Pour commencer, décongelez tous les réactifs fournis dans le kit de PCR en temps réel à température ambiante. Une fois décongelés, pulsez les composants pendant 10 secondes à une vitesse modérée pour les mélanger. Ensuite, centrifugez à 8 000 G pendant 10 secondes à température ambiante.
Conservez les composants décongelés sur un bloc de refroidissement. Ensuite, préparez un mélange PCR pour un échantillon positif au VHB, cinq étalons pour le VHB et aucun témoin de modèle. Mélangez soigneusement les réactifs ajoutés en pipetant doucement sept à 10 fois, suivis d’un vortex pulsé et centrifugez à 8 000 G pendant 10 secondes à température ambiante.
Ensuite, pipetez 15 microlitres de mélange PCR dans chaque tube PCR. Ajoutez 15 microlitres d’échantillon d’ADN extrait, cinq étalons HBV et de l’eau exempte de nucléase comme témoin sans matrice.
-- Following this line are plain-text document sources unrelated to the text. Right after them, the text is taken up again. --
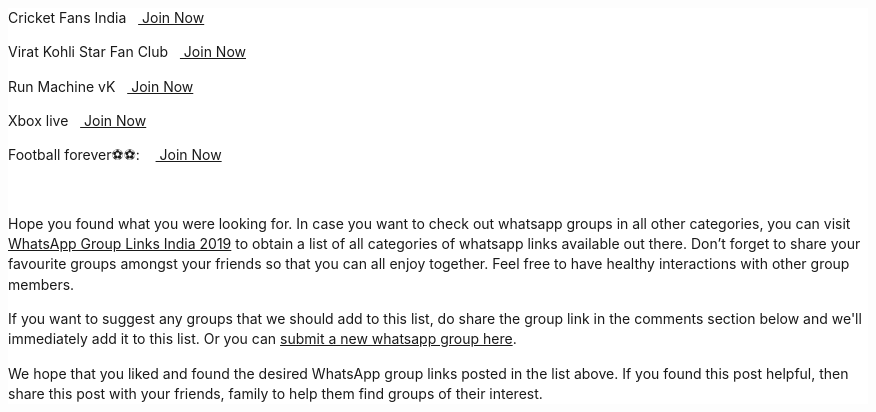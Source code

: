 <p><span>Cricket Fans India&nbsp;&nbsp;&nbsp;<a target="_blank" class="restrict-width-parent" onclick="ga('send', 'event', {eventCategory: 'WhatsApp Group Link', eventAction: 'Click', eventLabel: event.target.href, transport: 'beacon'});" href="https://chat.whatsapp.com/invite/In12Xz2AOGJ0KrZNWHLwXE" rel="nofollow" rel="noreferrer" class="btn btn-success"> Join Now</a></span></p>
<p><span>Virat Kohli Star Fan Club&nbsp;&nbsp;&nbsp;<a target="_blank" class="restrict-width-parent" onclick="ga('send', 'event', {eventCategory: 'WhatsApp Group Link', eventAction: 'Click', eventLabel: event.target.href, transport: 'beacon'});" href="https://chat.whatsapp.com/invite/J0fJZMd4bUYDlst1fHycar" rel="nofollow" rel="noreferrer" class="btn btn-success"> Join Now</a></span></p>
<p><span>Run Machine vK&nbsp;&nbsp;&nbsp;<a target="_blank" class="restrict-width-parent" onclick="ga('send', 'event', {eventCategory: 'WhatsApp Group Link', eventAction: 'Click', eventLabel: event.target.href, transport: 'beacon'});" href="https://chat.whatsapp.com/invite/9DH0jLukAlE0nEgtRAHmwp" rel="nofollow" rel="noreferrer" class="btn btn-success"> Join Now</a></span></p>
<p><span>Xbox live&nbsp;&nbsp;&nbsp;<a target="_blank" class="restrict-width-parent" onclick="ga('send', 'event', {eventCategory: 'WhatsApp Group Link', eventAction: 'Click', eventLabel: event.target.href, transport: 'beacon'});" href="https://chat.whatsapp.com/invite/5AUHQYkX4YuBnhHt4BowW7" rel="nofollow" rel="noreferrer" class="btn btn-success"> Join Now</a></span></p>
<p><span>Football forever⚽⚽: &nbsp;&nbsp;&nbsp;<a target="_blank" class="restrict-width-parent" onclick="ga('send', 'event', {eventCategory: 'WhatsApp Group Link', eventAction: 'Click', eventLabel: event.target.href, transport: 'beacon'});" href="https://chat.whatsapp.com/invite/8IplNHOJZS51G7r2ZQA4y1" rel="nofollow" rel="noreferrer" class="btn btn-success"> Join Now</a></span></p>

<br/>

Hope you found what you were looking for. In case you want to check out whatsapp groups in all other categories, you can visit <a href="{{site.baseurl}}/whatsapp-group-links">WhatsApp Group Links India 2019</a>  to obtain a list of all categories of whatsapp links available out there. Don’t forget to share your favourite groups amongst your friends so that you can all enjoy together. Feel free to have healthy interactions with other group members.

If you want to suggest any groups that we should add to this list, do share the group link in the comments section below and we'll immediately add it to this list. Or you can <a href="{{ site.baseurl}}/submit-whatsapp-group">submit a new whatsapp group here</a>.

We hope that you liked and found the desired WhatsApp group links posted in the list above. If you found this post helpful, then share this post with your friends, family to help them find groups of their interest.

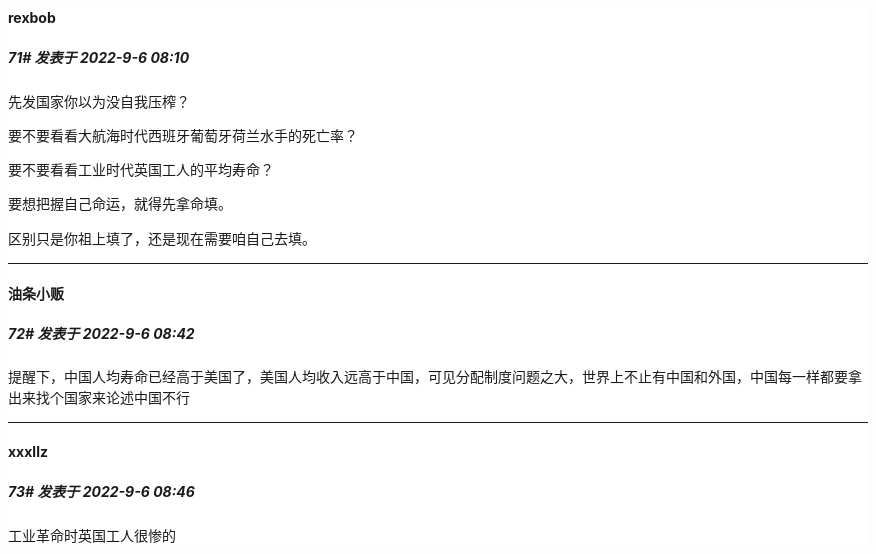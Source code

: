 ####  rexbob  
##### 71#       发表于 2022-9-6 08:10

先发国家你以为没自我压榨？

要不要看看大航海时代西班牙葡萄牙荷兰水手的死亡率？

要不要看看工业时代英国工人的平均寿命？

要想把握自己命运，就得先拿命填。

区别只是你祖上填了，还是现在需要咱自己去填。



*****

####  油条小贩  
##### 72#       发表于 2022-9-6 08:42

提醒下，中国人均寿命已经高于美国了，美国人均收入远高于中国，可见分配制度问题之大，世界上不止有中国和外国，中国每一样都要拿出来找个国家来论述中国不行



*****

####  xxxllz  
##### 73#       发表于 2022-9-6 08:46

工业革命时英国工人很惨的

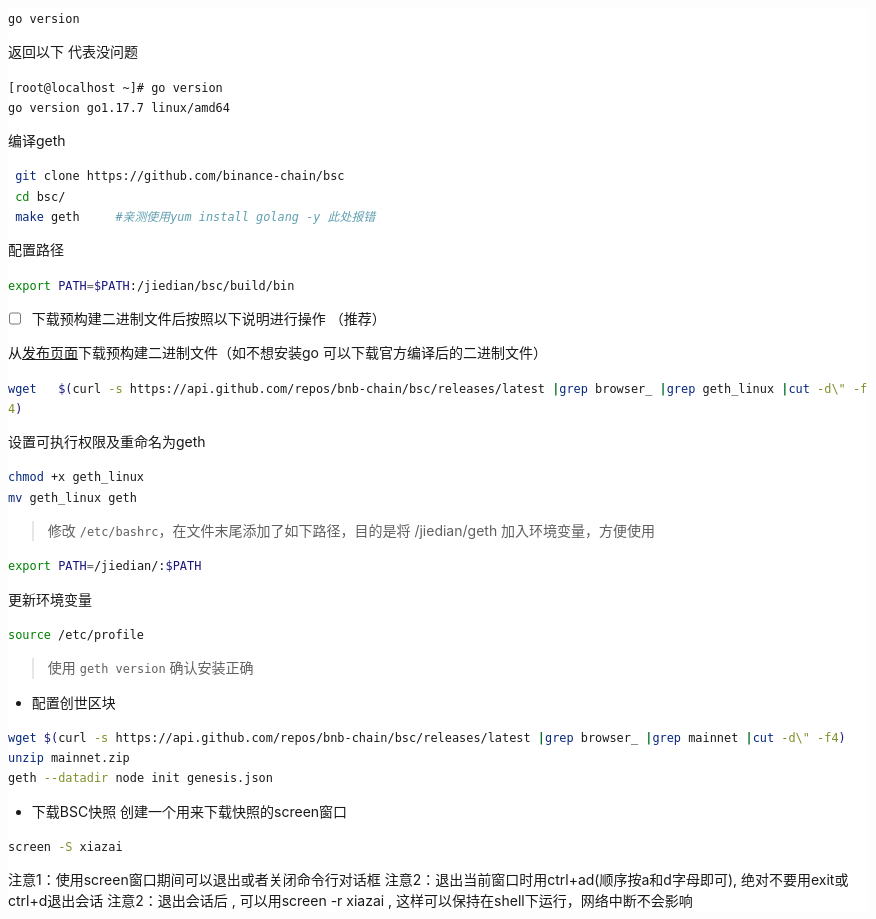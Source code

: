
 ```bash
go version
```
返回以下 代表没问题

```bash
[root@localhost ~]# go version
go version go1.17.7 linux/amd64
```
编译geth
```bash
 git clone https://github.com/binance-chain/bsc
 cd bsc/
 make geth     #亲测使用yum install golang -y 此处报错
```
 配置路径
```bash
export PATH=$PATH:/jiedian/bsc/build/bin
```


  - [ ] 下载预构建二进制文件后按照以下说明进行操作 （推荐）
  
从[发布页面](https://github.com/bnb-chain/bsc/releases/latest)下载预构建二进制文件（如不想安装go 可以下载官方编译后的二进制文件）

```bash
wget   $(curl -s https://api.github.com/repos/bnb-chain/bsc/releases/latest |grep browser_ |grep geth_linux |cut -d\" -f4)
```
  设置可执行权限及重命名为geth
```bash
chmod +x geth_linux
mv geth_linux geth
```

>修改 `/etc/bashrc`，在文件末尾添加了如下路径，目的是将 /jiedian/geth 加入环境变量，方便使用
```bash
export PATH=/jiedian/:$PATH
```
更新环境变量
```bash
source /etc/profile
```



> 使用 `geth version` 确认安装正确

- 配置创世区块

```bash
wget $(curl -s https://api.github.com/repos/bnb-chain/bsc/releases/latest |grep browser_ |grep mainnet |cut -d\" -f4)
unzip mainnet.zip
geth --datadir node init genesis.json
```
- 下载BSC快照
创建一个用来下载快照的screen窗口

```bash
screen -S xiazai
```
注意1：使用screen窗口期间可以退出或者关闭命令行对话框
注意2：退出当前窗口时用ctrl+ad(顺序按a和d字母即可), 绝对不要用exit或ctrl+d退出会话
注意2：退出会话后 , 可以用screen -r xiazai , 这样可以保持在shell下运行，网络中断不会影响

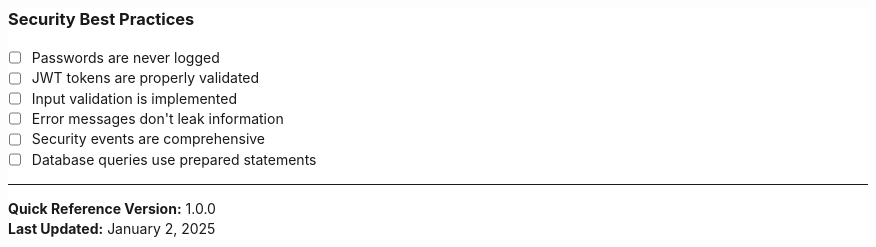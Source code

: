 ### **Security Best Practices**
- [ ] Passwords are never logged
- [ ] JWT tokens are properly validated
- [ ] Input validation is implemented
- [ ] Error messages don't leak information
- [ ] Security events are comprehensive
- [ ] Database queries use prepared statements

---

**Quick Reference Version:** 1.0.0  
**Last Updated:** January 2, 2025
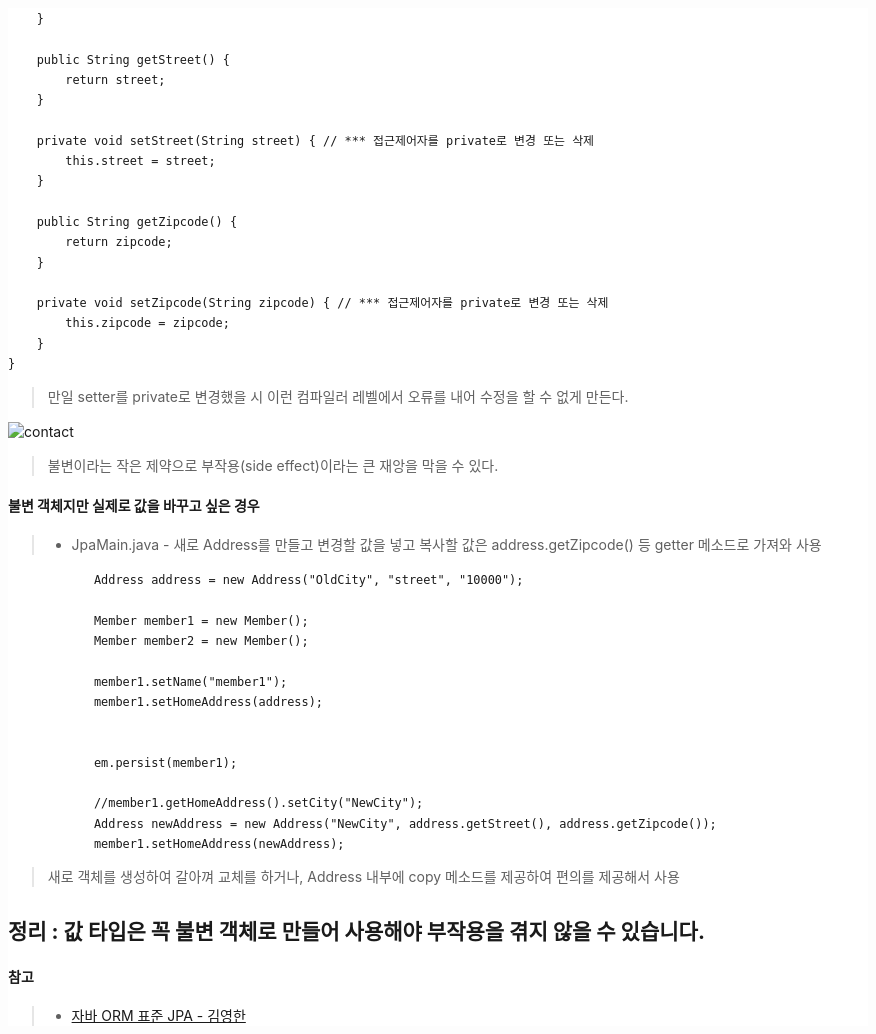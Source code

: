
 ```
    }

    public String getStreet() {
        return street;
    }

    private void setStreet(String street) { // *** 접근제어자를 private로 변경 또는 삭제
        this.street = street;
    }

    public String getZipcode() {
        return zipcode;
    }

    private void setZipcode(String zipcode) { // *** 접근제어자를 private로 변경 또는 삭제
        this.zipcode = zipcode;
    }
}

```

> 만일 setter를 private로 변경했을 시 이런 컴파일러 레벨에서 오류를 내어 수정을 할 수 없게 만든다.

![contact](/images/develop/backend/orm-jpa-basic/immutable-object/img-006.png)

> 불변이라는 작은 제약으로 부작용(side effect)이라는 큰 재앙을 막을 수 있다.

#### 불변 객체지만 실제로 값을 바꾸고 싶은 경우

> - JpaMain.java - 새로 Address를 만들고 변경할 값을 넣고 복사할 값은 address.getZipcode() 등 getter 메소드로 가져와 사용

```
            Address address = new Address("OldCity", "street", "10000");

            Member member1 = new Member();
            Member member2 = new Member();

            member1.setName("member1");
            member1.setHomeAddress(address);


            em.persist(member1);

            //member1.getHomeAddress().setCity("NewCity");
            Address newAddress = new Address("NewCity", address.getStreet(), address.getZipcode());
            member1.setHomeAddress(newAddress);
```

> 새로 객체를 생성하여 갈아껴 교체를 하거나, Address 내부에 copy 메소드를 제공하여 편의를 제공해서 사용

## 정리 : 값 타입은 꼭 불변 객체로 만들어 사용해야 부작용을 겪지 않을 수 있습니다.

#### 참고
> - <a href="https://www.inflearn.com/course/ORM-JPA-Basic">자바 ORM 표준 JPA - 김영한</a>




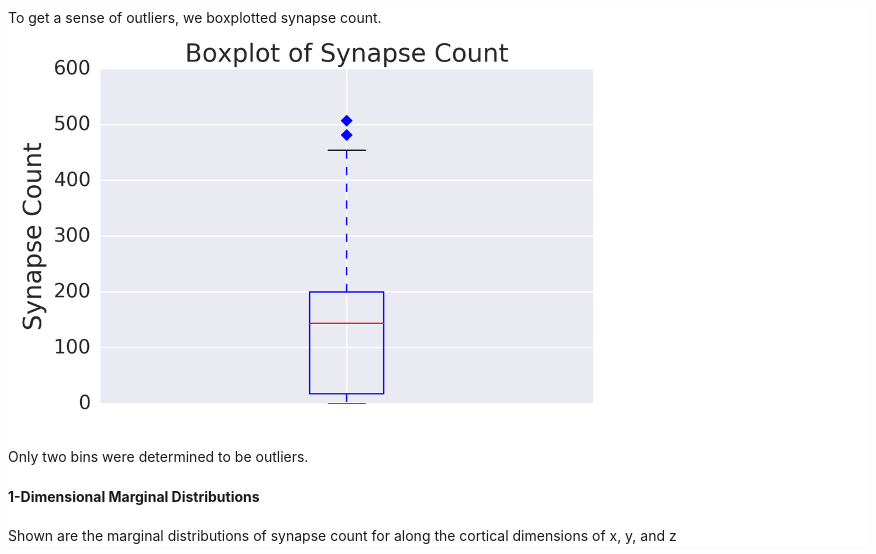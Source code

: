 To get a sense of outliers, we boxplotted synapse count.
<img src="./figs/AndrewFigs/boxSyn.png" data-canonical-src="./figs/AndrewFigs/boxSyn.png" width="600" />

Only two bins were determined to be outliers.

#### 1-Dimensional Marginal Distributions

Shown are the marginal distributions of synapse count for along the
cortical dimensions of x, y, and z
Fermez les tubes PCR et faites tourner brièvement la centrifugeuse.
Chargez les tubes PCR dans une machine PCR en temps réel. Maintenant, lancez le logiciel du thermocycleur. Choisissez des colorants fluorescents et programmez le thermocycleur pour la PCR en temps réel.
Après l’exécution, analysez le tracé d’amplification à l’aide d’une échelle linéaire. Définissez le seuil de réaction PCR dans la phase exponentielle. Maintenez la cohérence des paramètres de seuil pour plus de précision et de reproductibilité.
Utilisez le même seuil pour tous les échantillons d’un appareil de PCR spécifique. Considérez les échantillons avec une amplification avant la valeur CD 38 comme positifs pour le VHB en fonction de la coupure de l’essai. Utiliser cinq étalons de quantification pour l’ADN spécifique du VHB, calibrés par rapport à la quatrième norme internationale de l’OMS pour l’ADN du VHB.
Générez une courbe standard avec ces étalons pour quantifier l’ADN du VHB dans des échantillons inconnus. Interpréter les valeurs des échantillons inconnus uniquement si la pente de la courbe standard est comprise entre moins 3,1 et moins 3,6, si la valeur R au carré est comprise entre 0,99 et 1,0, si l’efficacité de la PCR est comprise entre 90 % et 110 % et s’il n’y a pas d’amplification dans le témoin négatif.